楽譜に書き込まれた情報は演奏をする際に必要なことがらだが、必要なことがらの定義は、地域や文化によって、また同じ地域でも時代によって変わる。
いっけんすると慣習的な読み方で読めるようでも、特定の地域や時代特有の読み方が必要なこともある。また楽譜に書かれていない情報を奏者が読み出すことが必要なことも、奏者によって引き出される情報が異なる場合もある。
ルネサンス期のリュート・タブラチュア(奏法譜)は、文章の句読点に相当する休符が書かれていない。そのため、この時代特有の多声的(ポリフォニック)な音の響き(テクスチュア)も、タブラチュアの表面からすぐには読み取れない。ただ、楽譜に書かれていないことがらを読み出すための読み筋はあり、書かれている情報の背後には、隠されたテクスチュアがある。
記譜法とは、端的に言えば、実際に演奏される音を書き記すための行為であるわけだが、記すという行為と現実に鳴る音とのあいだは、決して直線で結ばれてはいない。

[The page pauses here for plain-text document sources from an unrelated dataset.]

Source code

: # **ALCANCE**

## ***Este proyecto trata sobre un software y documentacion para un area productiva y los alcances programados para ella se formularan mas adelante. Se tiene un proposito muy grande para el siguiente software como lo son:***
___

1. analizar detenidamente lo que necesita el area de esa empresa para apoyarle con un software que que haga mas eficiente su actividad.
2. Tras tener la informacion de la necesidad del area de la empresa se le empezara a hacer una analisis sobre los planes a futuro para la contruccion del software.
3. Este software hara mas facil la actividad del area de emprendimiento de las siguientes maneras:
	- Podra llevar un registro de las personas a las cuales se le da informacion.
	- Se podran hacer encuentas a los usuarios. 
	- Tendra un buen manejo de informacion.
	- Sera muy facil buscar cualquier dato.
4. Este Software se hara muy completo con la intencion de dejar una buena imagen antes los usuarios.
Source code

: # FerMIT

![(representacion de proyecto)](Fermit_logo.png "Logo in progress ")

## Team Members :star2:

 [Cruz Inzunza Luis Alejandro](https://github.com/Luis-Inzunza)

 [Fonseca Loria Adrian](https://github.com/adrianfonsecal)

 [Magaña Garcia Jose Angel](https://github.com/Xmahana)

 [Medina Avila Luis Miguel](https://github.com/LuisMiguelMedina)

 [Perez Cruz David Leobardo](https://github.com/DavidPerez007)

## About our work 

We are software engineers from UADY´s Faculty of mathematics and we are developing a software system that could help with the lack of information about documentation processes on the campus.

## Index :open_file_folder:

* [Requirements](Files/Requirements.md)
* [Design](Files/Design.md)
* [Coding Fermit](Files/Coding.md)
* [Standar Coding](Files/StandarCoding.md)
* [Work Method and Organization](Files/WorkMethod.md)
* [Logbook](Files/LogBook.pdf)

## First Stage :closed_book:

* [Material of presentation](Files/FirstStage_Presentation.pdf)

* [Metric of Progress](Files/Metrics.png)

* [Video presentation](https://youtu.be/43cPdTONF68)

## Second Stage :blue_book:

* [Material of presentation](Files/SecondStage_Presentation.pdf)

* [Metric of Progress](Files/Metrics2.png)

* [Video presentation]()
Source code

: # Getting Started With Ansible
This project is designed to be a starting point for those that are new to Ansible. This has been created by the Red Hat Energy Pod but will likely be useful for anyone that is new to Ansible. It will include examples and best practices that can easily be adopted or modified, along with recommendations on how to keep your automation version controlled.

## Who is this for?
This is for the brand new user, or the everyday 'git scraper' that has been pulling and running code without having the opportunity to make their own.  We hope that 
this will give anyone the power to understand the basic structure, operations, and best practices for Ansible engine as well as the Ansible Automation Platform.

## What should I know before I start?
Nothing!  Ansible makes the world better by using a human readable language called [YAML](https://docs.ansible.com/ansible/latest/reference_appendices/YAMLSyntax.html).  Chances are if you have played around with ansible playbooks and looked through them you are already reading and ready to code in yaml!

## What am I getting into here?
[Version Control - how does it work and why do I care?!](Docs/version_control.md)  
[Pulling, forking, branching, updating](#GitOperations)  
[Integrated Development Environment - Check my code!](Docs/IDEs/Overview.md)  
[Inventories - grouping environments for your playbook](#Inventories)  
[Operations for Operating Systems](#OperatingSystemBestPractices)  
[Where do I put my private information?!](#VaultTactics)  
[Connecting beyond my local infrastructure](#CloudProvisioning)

本ワークショップでは、ルネサンス期のリュート・タブラチュアの記譜法を通して、鳴る音と記す行為のあいだを考える。(文:竹内直)
ワークショップ講師:笠原雅仁(古楽器奏者、声楽家)
トークセッション・ゲスト:岡田加津子(作曲家、本学教授)、三島郁(音楽学、本学非常勤講師)
【講師プロフィール】
笠原雅仁(声楽家、古楽器奏者)
武蔵野音楽大学声楽科にて宮本昭太氏に師事。同大学卒業後は有村祐輔氏のもとで声楽、古典音楽理論を学んだ後、1998年に渡英。ロンドンの英国王立音楽大学、大学院古楽科にてN.ロジャース、S.ロバーツの各氏に声楽を、J.リンドベルイ氏にリュートを師事。2002年より仏国のパリ市高等音楽院古楽科にてコルネットをJ.テュベリ氏に師事。2007年にディプロマを取得し、卒業。アンサンブル「エリマ」、「カンパニー・オートルムズュール」など、フランス内外の主要なバロックオーケストラやアンサンブル等と共演、またCDやラジオ・フランス、BBCの為の録音に参加する等、特に初期バロック音楽の専門家として国内外で活躍中。また、パルコ劇場主催の舞台劇「メアリー・ステュアート」にはリュート奏者として出演するなど、様々な分野での活動を拡げている。「アンサンブル・プリンチピ・ヴェネツィアーニ」主宰。
【トークセッション・ゲスト プロフィール】
岡田加津子(作曲家、本学教授)
神戸生まれ。東京藝術大学作曲科卒業、同大学院音楽研究科修了。2003年バロックザール賞、2016年藤堂音楽賞受賞。作曲活動の一方で、楽譜を使わないで音楽する「リズミック・パフォーマンス」のワークショップを全国的に展開。また近年は、バシェの音響彫刻の保存と、音響彫刻を用いた新しい創造活動、教育活動に情熱を注ぐ。京都市立芸術大学教授。京都在住。
三島郁(音楽学、本学非常勤講師)
東京学芸大学大学院修士課程修了後、ケルン大学に留学、大阪大学大学院文学研究科博士後期課程修了。博士(文学)。専門分野は西洋バロック期から19世紀の鍵盤楽器音楽の演奏・作曲論、数字付きバス文化研究。チェンバロ、通奏低音を亀谷喜久子、岩渕恵美子、C. チェラジの各氏に師事。国内外でバロック期の音楽や音楽修辞学などのレクチャーやコンサートを企画・開催。共著に『音楽文化学のすすめ:いまここにある音楽を理解するために』(2007年、ナカニシヤ出版)、『音楽を考える人のための基本文献34』(2017年、アルテス・パブリッシング)他がある。京都市立芸術大学、同志社女子大学、大阪音楽大学、甲南女子大学、大阪教育大学、各非常勤講師、京都市立芸術大学芸術資源研究センター共同研究員。